◆ TASK INSTRUCTIONS
Wherever a line in the material contains the word "페이지에서", copy that line.

◆ RECORDS SHOWN
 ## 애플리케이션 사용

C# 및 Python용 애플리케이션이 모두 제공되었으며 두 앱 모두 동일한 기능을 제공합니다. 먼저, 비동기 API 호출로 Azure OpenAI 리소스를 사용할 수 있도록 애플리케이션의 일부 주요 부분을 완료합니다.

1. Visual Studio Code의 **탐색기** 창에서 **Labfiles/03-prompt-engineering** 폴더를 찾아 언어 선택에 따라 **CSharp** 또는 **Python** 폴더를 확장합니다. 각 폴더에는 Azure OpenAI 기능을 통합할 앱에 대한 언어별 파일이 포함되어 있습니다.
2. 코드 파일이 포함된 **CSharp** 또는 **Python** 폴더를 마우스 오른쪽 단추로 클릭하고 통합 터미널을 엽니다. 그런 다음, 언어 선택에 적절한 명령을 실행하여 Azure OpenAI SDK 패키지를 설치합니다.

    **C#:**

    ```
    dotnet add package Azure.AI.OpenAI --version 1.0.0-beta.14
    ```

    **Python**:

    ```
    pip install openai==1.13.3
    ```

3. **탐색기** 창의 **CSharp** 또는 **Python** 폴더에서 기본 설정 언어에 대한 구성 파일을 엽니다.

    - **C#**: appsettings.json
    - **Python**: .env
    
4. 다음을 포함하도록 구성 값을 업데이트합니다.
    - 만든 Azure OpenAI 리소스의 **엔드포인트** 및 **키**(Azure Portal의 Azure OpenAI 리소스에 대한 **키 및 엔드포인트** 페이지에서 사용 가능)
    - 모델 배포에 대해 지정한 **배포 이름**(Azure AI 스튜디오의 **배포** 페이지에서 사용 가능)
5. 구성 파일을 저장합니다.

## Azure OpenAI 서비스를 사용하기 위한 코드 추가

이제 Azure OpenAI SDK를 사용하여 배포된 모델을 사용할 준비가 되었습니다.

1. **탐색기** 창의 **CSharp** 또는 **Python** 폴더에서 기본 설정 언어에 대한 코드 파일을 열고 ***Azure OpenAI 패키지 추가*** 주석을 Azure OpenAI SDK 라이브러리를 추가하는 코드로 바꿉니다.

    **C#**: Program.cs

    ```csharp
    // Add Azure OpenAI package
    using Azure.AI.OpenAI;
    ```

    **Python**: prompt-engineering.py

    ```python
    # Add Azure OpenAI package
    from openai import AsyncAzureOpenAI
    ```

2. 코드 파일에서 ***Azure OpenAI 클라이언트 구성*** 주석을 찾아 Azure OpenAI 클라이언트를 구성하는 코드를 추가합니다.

◆ RESPONSE
    - 만든 Azure OpenAI 리소스의 **엔드포인트** 및 **키**(Azure Portal의 Azure OpenAI 리소스에 대한 **키 및 엔드포인트** 페이지에서 사용 가능)
    - 모델 배포에 대해 지정한 **배포 이름**(Azure AI 스튜디오의 **배포** 페이지에서 사용 가능)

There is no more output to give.